Task: Establish how many lines in the material below include the word "gradient", then give the count alone.
-- Opening Marker --
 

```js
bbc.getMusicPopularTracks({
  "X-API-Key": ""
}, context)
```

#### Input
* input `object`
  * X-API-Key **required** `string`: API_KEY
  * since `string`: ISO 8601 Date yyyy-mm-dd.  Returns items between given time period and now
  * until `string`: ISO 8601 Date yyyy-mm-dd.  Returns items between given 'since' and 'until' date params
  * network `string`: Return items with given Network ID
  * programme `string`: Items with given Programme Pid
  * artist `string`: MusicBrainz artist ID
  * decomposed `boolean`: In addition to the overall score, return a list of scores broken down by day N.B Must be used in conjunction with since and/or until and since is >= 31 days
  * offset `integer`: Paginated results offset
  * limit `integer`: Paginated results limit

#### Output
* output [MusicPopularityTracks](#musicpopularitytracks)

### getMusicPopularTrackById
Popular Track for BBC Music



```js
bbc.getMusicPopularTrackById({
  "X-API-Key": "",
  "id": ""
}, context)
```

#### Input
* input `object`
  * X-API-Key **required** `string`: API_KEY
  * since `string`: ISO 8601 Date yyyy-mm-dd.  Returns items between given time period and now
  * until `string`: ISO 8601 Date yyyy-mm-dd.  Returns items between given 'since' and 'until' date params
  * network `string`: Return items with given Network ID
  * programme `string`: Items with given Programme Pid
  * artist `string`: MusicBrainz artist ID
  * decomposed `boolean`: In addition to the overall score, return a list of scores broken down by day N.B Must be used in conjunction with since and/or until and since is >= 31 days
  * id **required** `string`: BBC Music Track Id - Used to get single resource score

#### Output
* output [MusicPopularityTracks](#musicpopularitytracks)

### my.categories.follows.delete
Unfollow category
-- Closing Marker --
-- Opening Marker --
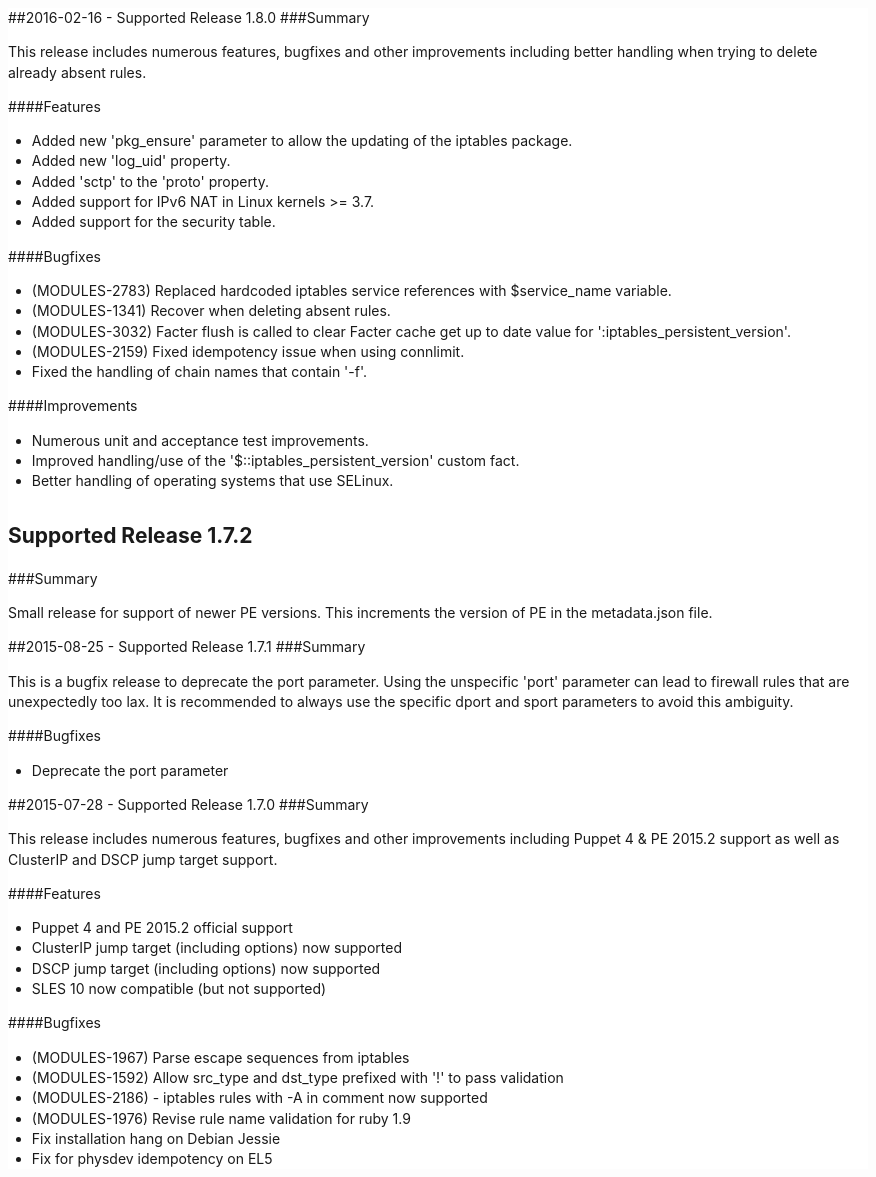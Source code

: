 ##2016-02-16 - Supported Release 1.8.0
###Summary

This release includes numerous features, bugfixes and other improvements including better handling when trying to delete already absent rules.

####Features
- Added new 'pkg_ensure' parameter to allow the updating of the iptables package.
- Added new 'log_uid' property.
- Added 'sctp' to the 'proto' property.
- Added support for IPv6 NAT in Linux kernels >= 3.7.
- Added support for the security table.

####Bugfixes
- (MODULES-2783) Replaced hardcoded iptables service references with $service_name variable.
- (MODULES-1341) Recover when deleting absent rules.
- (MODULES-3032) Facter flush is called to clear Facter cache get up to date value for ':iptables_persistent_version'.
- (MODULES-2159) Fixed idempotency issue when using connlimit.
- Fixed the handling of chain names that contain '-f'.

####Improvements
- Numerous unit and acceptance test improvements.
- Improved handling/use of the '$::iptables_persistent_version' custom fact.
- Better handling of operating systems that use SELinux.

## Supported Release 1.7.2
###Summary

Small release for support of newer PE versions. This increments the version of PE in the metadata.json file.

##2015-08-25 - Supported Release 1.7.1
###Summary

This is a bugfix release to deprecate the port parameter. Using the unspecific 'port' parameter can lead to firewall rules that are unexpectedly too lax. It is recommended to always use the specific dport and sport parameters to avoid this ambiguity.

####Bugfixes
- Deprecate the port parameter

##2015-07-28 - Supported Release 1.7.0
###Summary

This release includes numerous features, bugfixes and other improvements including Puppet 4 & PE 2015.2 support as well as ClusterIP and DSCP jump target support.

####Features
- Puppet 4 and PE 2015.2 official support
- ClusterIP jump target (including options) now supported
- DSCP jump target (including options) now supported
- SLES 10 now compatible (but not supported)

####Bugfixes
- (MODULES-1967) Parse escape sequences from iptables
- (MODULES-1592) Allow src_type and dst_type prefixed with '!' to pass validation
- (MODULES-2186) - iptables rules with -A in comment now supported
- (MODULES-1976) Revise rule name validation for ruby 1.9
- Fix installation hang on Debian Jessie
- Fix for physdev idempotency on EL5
-- Closing Marker --
-- Opening Marker --
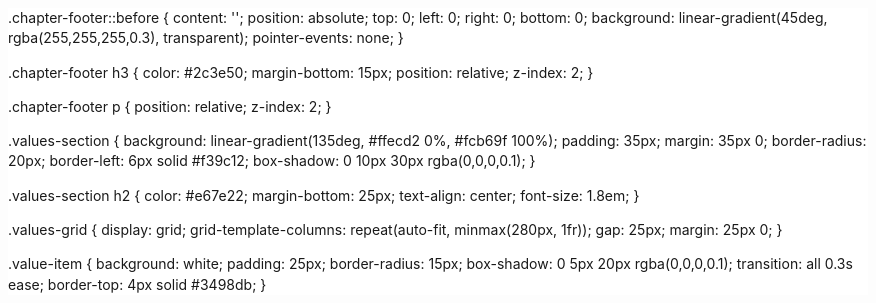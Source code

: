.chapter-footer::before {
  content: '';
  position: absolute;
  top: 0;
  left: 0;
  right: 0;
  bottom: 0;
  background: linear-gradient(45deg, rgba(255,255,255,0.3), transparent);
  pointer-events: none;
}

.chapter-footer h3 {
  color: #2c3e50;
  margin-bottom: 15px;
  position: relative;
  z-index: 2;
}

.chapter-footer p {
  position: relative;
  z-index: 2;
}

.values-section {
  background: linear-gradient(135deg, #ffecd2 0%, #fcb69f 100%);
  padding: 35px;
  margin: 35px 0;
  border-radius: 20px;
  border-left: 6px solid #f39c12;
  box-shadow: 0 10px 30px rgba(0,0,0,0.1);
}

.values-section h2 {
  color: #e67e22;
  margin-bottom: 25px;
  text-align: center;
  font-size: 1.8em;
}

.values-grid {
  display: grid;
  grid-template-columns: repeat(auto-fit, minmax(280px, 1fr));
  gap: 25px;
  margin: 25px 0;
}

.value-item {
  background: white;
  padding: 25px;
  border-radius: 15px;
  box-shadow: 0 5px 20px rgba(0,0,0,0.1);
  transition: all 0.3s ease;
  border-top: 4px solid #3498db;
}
-- Closing Marker --
Response: 2